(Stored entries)
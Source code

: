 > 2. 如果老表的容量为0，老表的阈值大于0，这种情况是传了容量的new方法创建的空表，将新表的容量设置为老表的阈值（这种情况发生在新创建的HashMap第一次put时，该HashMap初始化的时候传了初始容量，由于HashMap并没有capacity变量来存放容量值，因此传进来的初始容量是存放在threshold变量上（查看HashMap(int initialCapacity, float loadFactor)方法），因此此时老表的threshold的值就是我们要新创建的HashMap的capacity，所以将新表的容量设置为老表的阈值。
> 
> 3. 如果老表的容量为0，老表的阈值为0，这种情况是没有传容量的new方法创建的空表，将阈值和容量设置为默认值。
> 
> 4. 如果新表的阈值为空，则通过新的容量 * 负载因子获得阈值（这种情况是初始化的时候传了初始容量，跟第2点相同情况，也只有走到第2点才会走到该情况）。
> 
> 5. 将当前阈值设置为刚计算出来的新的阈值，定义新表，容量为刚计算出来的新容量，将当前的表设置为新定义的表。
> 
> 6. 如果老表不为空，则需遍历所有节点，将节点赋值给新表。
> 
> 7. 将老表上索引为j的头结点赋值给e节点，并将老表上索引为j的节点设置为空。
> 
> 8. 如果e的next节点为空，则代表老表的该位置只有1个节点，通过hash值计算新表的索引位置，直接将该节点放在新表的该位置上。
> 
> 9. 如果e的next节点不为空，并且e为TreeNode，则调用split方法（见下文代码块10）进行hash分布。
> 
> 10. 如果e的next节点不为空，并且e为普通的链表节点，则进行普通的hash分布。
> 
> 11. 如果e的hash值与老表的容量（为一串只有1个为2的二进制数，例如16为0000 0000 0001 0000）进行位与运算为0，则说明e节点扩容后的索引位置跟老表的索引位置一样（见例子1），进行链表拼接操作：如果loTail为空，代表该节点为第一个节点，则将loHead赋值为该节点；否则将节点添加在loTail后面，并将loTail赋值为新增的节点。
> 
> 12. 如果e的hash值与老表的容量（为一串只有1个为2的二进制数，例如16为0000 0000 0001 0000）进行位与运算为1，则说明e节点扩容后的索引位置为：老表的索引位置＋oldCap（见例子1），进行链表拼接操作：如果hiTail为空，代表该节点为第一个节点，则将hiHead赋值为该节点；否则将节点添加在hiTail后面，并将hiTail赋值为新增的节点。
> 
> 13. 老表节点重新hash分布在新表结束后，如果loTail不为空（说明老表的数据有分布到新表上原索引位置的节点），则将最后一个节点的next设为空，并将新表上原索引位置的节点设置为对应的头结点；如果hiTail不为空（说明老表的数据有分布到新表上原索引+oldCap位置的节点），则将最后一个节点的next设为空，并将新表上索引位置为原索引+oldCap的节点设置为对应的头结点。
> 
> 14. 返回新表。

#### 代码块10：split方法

### Exercise instructions
Give a count of the lines above that include the word "进行链表拼接操作", and add nothing to it.

### Completed exercise
2